Chapter Four: Synthesis
Filters are normally used to remove specific frequency components from a complex sound, hence the technique is often called subtractive synthesis, mentioned previously . This is not an entirely accurate description, since filters may also add energy to portions of the spectrum. Most analog synthesizers of the '70's and '80's came with the following four basic filter types (they are carried forward today on digital instruments with many variations): Lowpass, Highpass, Bandpass and Notch (sometimes called Band Reject). Lowpass filters cut off high frequencies, pass low frequencies. Highpass filters cut off low frequencies and pass high frequencies. Bandpass filters pass a certain width or band of frequencies and cut off frequencies on either side of the band. And Notch filters cut out a notch or band in the center and passes frequencies to either side of the notch or band.
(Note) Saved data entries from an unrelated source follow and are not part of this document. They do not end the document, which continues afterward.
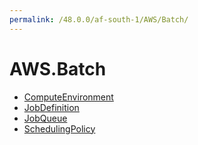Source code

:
```yaml
---
permalink: /48.0.0/af-south-1/AWS/Batch/
---
```


# AWS.Batch



* [ComputeEnvironment](ComputeEnvironment.md)
* [JobDefinition](JobDefinition.md)
* [JobQueue](JobQueue.md)
* [SchedulingPolicy](SchedulingPolicy.md)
Looking at the graphs above, you will notice that most filters do not suddenly cut off sound at a specific frequency. Rather, they "roll off" the frequencies gradually, for example 12 dB's per octave. We specify a cutoff frequency (c.o.f.) at the point a specific frequency component would have lost approximately half the power (-3 dB) of unaffected frequencies, often refered to as the half-power point. A common synthesis technique is to sweep the cutoff frequency up or down to provide a 'spectral shape' to a sound over time. Cutoff frequencies are usually controlled by an envelope generator or an oscillator (timbre modulation). The portion of the sound not reduced by 3 dB power or more is called the passband, while the rolled-off portion from -3 dB down to -infinity is called the stopband.